Las muchachas, uniformadas con trajes cortos de lentejuelas negras y graciosos sombreros del mismo color, imitan  el genial balanceo de los Blue Brothers. Pero son demasiado jóvenes para haberles conocidos. No me conocen ni a mí. Las niñas espurrean a la asistencia con mambos, boleros y todo lo que cantan lo hacen con un infinito gusto, dentro de voces ya bien templadas que alegran hasta el corazón más negro. Ellas saben que tienen esa belleza de la juventud rebelde que no dura más que un suspiro en una vida de piernas largas torneadas por Murillo. Todavía no saben que les ha tocado desperdiciar ese talento con turistas enajenados por el cambio horario.
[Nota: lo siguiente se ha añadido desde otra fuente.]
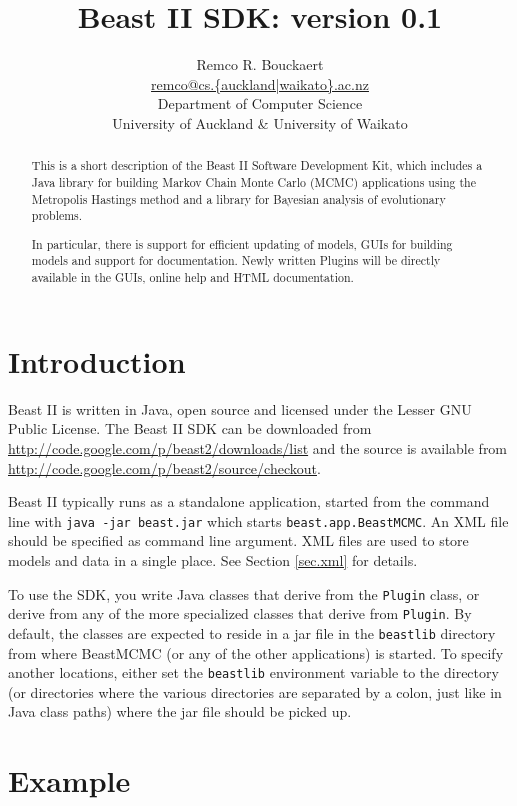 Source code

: \documentclass{article}
\title{Beast II SDK: version 0.1}
\author{Remco R. Bouckaert\\\url{remco@cs.{auckland|waikato}.ac.nz}\\
  Department of Computer Science\\
  University of Auckland \& University of Waikato
}
\begin{document}
\maketitle
\begin{abstract}
This is a short description of the Beast II Software Development Kit,
which includes a Java library for building Markov Chain Monte Carlo (MCMC) 
applications using the Metropolis Hastings method and a library for
Bayesian analysis of evolutionary problems.

In particular, there is support for efficient updating of models,
GUIs for building models and support for documentation. Newly written Plugins 
will be directly available in the GUIs, online help and HTML documentation.
\end{abstract}


\section{Introduction}

Beast II is written in Java, open source and licensed under the Lesser GNU Public License.
The Beast II SDK can be downloaded from \url{http://code.google.com/p/beast2/downloads/list}
and the source is available from \url{http://code.google.com/p/beast2/source/checkout}.

Beast II typically runs as a standalone application, started from the command line with
{\tt java -jar beast.jar} which starts {\tt beast.app.BeastMCMC}.
An XML file should be specified as command line argument. XML files are used to
store models and data in a single place. See Section \ref{sec.xml} for details.

To use the SDK, you write Java classes that derive from the {\tt Plugin} class, or derive
from any of the more specialized classes that derive from {\tt Plugin}. By default,
the classes are expected to reside in a jar file in the {\tt beastlib} directory
from where BeastMCMC (or any of the other applications) is started. To specify another
locations, either set the {\tt beastlib} environment variable to the directory (or
directories where the various directories are separated by a colon, just like in Java
class paths) where the jar file should be picked up.


\section{Example\label{sec.example}}
\end{document}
Pero ya saben que les ha tocado emborrachar los sentidos de los espectadores con la guapura que alguien les dio.

Otra noche. Otras cuatro de la mañana. Muy lejos de La Habana. Hemos saltado del Caribe al Mediterráneo, en una ciudad llamada Niza, al ladito de Cannes, el pueblo donde todos los años se reza por el cine y para el cine.  Comemos almejas maravillosas que sólo se crian en este lado del agua mientras dos cubanos jóvenes y entusiastas cantan, tocan y bailan como los dioses. Aunque no sé si algún dios tocó algo alguna vez pero qué más da. Estamos algunos grados bajo cero, muy lejos de los veinticinco grados benditos que nos embalsamaban hace un rato en la Cuba de diciembre.

Aquí en esta Niza burguesa y rica no se reza como en La Habana. Ni siquiera puedo tomar la barcaza que apesta a gasóleo y que me lleva a la ermita de la Virgen de Regla, allá en el rancho chico, en un rincón de La Habana marinera. La barca está llena de gente, con cara sonriente y esperanzada y aunque es verano en mi corazón no huele más que a gasóleo. Nada que ver con la peste del Metro de París, donde los perfumes más baratos son empleados a profusión para intentar paliar la porquería del cuerpo no pasado por una ducha.

Las chiquillas del Nacional se meten de lleno en "Volare", esa melodía italiana que era obligatorio escuchar y amar, porque con ella se amaba, porque otras niñas, en otros lugares, en París, en Madrid, en Cartagena de Indias, se volvían locas con el italiano de turno. Y a veces, si los dioses querían, el italiano de turno podías ser tú, el perdedor de todas las partidas.

Ha dejado de llover.  Otra vez me toca el aeropuerto, ese muelle donde nada comienza ni nada acaba. Un aeropuerto que no me consuela los recuerdos aunque el Che me mire con clara ironía desde una camiseta blanca que cuelga en una tienda llena de souvenirs.